Source texts of formatted documents:
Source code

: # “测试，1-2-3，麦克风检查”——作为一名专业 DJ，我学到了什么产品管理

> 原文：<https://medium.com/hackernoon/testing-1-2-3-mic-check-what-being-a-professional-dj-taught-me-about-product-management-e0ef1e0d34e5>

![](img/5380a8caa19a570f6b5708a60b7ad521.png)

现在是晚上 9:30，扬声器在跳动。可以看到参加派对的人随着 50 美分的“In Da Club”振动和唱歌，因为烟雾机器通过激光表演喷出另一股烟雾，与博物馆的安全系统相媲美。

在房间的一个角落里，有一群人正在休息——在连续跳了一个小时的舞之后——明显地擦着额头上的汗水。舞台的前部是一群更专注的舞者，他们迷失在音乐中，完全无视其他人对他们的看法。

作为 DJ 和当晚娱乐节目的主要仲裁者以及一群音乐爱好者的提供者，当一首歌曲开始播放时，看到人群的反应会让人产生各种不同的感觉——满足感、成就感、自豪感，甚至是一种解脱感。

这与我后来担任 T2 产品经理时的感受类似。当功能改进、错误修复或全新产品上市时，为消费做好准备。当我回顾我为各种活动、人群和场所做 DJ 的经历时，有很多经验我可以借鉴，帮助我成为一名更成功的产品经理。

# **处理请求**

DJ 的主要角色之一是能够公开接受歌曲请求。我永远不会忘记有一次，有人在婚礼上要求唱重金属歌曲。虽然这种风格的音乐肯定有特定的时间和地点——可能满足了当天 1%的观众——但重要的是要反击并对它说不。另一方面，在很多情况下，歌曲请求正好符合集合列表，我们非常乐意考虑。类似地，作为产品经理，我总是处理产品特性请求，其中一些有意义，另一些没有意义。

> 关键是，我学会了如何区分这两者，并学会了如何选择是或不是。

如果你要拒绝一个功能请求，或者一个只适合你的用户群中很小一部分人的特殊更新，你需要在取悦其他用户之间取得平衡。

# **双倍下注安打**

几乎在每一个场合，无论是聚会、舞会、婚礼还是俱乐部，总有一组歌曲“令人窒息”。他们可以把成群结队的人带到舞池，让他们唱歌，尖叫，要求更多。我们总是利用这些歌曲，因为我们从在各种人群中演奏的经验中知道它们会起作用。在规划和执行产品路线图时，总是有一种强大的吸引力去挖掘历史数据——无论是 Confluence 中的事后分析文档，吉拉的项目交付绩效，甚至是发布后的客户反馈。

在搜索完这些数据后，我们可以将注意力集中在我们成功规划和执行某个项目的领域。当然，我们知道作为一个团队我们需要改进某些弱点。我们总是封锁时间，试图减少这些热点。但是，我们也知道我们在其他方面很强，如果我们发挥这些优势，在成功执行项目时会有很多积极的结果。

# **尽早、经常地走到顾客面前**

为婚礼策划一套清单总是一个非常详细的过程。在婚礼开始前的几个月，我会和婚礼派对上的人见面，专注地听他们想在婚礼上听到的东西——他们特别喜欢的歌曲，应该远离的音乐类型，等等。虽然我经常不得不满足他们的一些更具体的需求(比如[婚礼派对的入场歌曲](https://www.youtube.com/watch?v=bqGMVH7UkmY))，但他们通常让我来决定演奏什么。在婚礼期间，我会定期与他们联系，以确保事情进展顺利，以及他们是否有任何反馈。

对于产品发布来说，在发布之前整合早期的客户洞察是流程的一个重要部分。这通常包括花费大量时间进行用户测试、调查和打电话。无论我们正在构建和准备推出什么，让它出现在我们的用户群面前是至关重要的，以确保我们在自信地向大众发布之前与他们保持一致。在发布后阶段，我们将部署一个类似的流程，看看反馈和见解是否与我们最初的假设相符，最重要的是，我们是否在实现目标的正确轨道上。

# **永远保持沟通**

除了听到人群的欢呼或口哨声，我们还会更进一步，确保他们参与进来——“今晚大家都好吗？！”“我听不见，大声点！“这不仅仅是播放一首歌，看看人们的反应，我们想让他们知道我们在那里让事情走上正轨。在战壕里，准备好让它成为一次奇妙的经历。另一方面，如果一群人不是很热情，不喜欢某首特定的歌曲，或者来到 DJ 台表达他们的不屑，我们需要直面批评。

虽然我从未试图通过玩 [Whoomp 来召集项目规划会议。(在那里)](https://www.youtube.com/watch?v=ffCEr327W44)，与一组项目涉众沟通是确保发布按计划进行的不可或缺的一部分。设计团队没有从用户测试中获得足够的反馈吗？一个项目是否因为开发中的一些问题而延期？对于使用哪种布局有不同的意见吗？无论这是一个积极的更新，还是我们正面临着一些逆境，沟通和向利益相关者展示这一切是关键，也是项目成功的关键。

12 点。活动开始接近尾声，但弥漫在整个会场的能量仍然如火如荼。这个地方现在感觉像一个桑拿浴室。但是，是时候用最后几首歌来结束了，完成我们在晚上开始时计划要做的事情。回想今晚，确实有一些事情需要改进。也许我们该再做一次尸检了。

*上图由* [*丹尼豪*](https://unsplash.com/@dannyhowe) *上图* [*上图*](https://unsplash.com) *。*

▶ _TASK DESCRIPTION_: Each line above must be retyped exactly in the response.

▶ _SOLUTION FOR THIS EXERCISE_:
Source code

: # “测试，1-2-3，麦克风检查”——作为一名专业 DJ，我学到了什么产品管理

> 原文：<https://medium.com/hackernoon/testing-1-2-3-mic-check-what-being-a-professional-dj-taught-me-about-product-management-e0ef1e0d34e5>

![](img/5380a8caa19a570f6b5708a60b7ad521.png)

现在是晚上 9:30，扬声器在跳动。可以看到参加派对的人随着 50 美分的“In Da Club”振动和唱歌，因为烟雾机器通过激光表演喷出另一股烟雾，与博物馆的安全系统相媲美。

在房间的一个角落里，有一群人正在休息——在连续跳了一个小时的舞之后——明显地擦着额头上的汗水。舞台的前部是一群更专注的舞者，他们迷失在音乐中，完全无视其他人对他们的看法。

作为 DJ 和当晚娱乐节目的主要仲裁者以及一群音乐爱好者的提供者，当一首歌曲开始播放时，看到人群的反应会让人产生各种不同的感觉——满足感、成就感、自豪感，甚至是一种解脱感。

这与我后来担任 T2 产品经理时的感受类似。当功能改进、错误修复或全新产品上市时，为消费做好准备。当我回顾我为各种活动、人群和场所做 DJ 的经历时，有很多经验我可以借鉴，帮助我成为一名更成功的产品经理。

# **处理请求**

DJ 的主要角色之一是能够公开接受歌曲请求。我永远不会忘记有一次，有人在婚礼上要求唱重金属歌曲。虽然这种风格的音乐肯定有特定的时间和地点——可能满足了当天 1%的观众——但重要的是要反击并对它说不。另一方面，在很多情况下，歌曲请求正好符合集合列表，我们非常乐意考虑。类似地，作为产品经理，我总是处理产品特性请求，其中一些有意义，另一些没有意义。

> 关键是，我学会了如何区分这两者，并学会了如何选择是或不是。

如果你要拒绝一个功能请求，或者一个只适合你的用户群中很小一部分人的特殊更新，你需要在取悦其他用户之间取得平衡。

# **双倍下注安打**

几乎在每一个场合，无论是聚会、舞会、婚礼还是俱乐部，总有一组歌曲“令人窒息”。他们可以把成群结队的人带到舞池，让他们唱歌，尖叫，要求更多。我们总是利用这些歌曲，因为我们从在各种人群中演奏的经验中知道它们会起作用。在规划和执行产品路线图时，总是有一种强大的吸引力去挖掘历史数据——无论是 Confluence 中的事后分析文档，吉拉的项目交付绩效，甚至是发布后的客户反馈。

在搜索完这些数据后，我们可以将注意力集中在我们成功规划和执行某个项目的领域。当然，我们知道作为一个团队我们需要改进某些弱点。我们总是封锁时间，试图减少这些热点。但是，我们也知道我们在其他方面很强，如果我们发挥这些优势，在成功执行项目时会有很多积极的结果。

# **尽早、经常地走到顾客面前**

为婚礼策划一套清单总是一个非常详细的过程。在婚礼开始前的几个月，我会和婚礼派对上的人见面，专注地听他们想在婚礼上听到的东西——他们特别喜欢的歌曲，应该远离的音乐类型，等等。虽然我经常不得不满足他们的一些更具体的需求(比如[婚礼派对的入场歌曲](https://www.youtube.com/watch?v=bqGMVH7UkmY))，但他们通常让我来决定演奏什么。在婚礼期间，我会定期与他们联系，以确保事情进展顺利，以及他们是否有任何反馈。

对于产品发布来说，在发布之前整合早期的客户洞察是流程的一个重要部分。这通常包括花费大量时间进行用户测试、调查和打电话。无论我们正在构建和准备推出什么，让它出现在我们的用户群面前是至关重要的，以确保我们在自信地向大众发布之前与他们保持一致。在发布后阶段，我们将部署一个类似的流程，看看反馈和见解是否与我们最初的假设相符，最重要的是，我们是否在实现目标的正确轨道上。

# **永远保持沟通**

除了听到人群的欢呼或口哨声，我们还会更进一步，确保他们参与进来——“今晚大家都好吗？！”“我听不见，大声点！“这不仅仅是播放一首歌，看看人们的反应，我们想让他们知道我们在那里让事情走上正轨。在战壕里，准备好让它成为一次奇妙的经历。另一方面，如果一群人不是很热情，不喜欢某首特定的歌曲，或者来到 DJ 台表达他们的不屑，我们需要直面批评。

虽然我从未试图通过玩 [Whoomp 来召集项目规划会议。(在那里)](https://www.youtube.com/watch?v=ffCEr327W44)，与一组项目涉众沟通是确保发布按计划进行的不可或缺的一部分。设计团队没有从用户测试中获得足够的反馈吗？一个项目是否因为开发中的一些问题而延期？对于使用哪种布局有不同的意见吗？无论这是一个积极的更新，还是我们正面临着一些逆境，沟通和向利益相关者展示这一切是关键，也是项目成功的关键。

12 点。活动开始接近尾声，但弥漫在整个会场的能量仍然如火如荼。这个地方现在感觉像一个桑拿浴室。但是，是时候用最后几首歌来结束了，完成我们在晚上开始时计划要做的事情。回想今晚，确实有一些事情需要改进。也许我们该再做一次尸检了。

*上图由* [*丹尼豪*](https://unsplash.com/@dannyhowe) *上图* [*上图*](https://unsplash.com) *。*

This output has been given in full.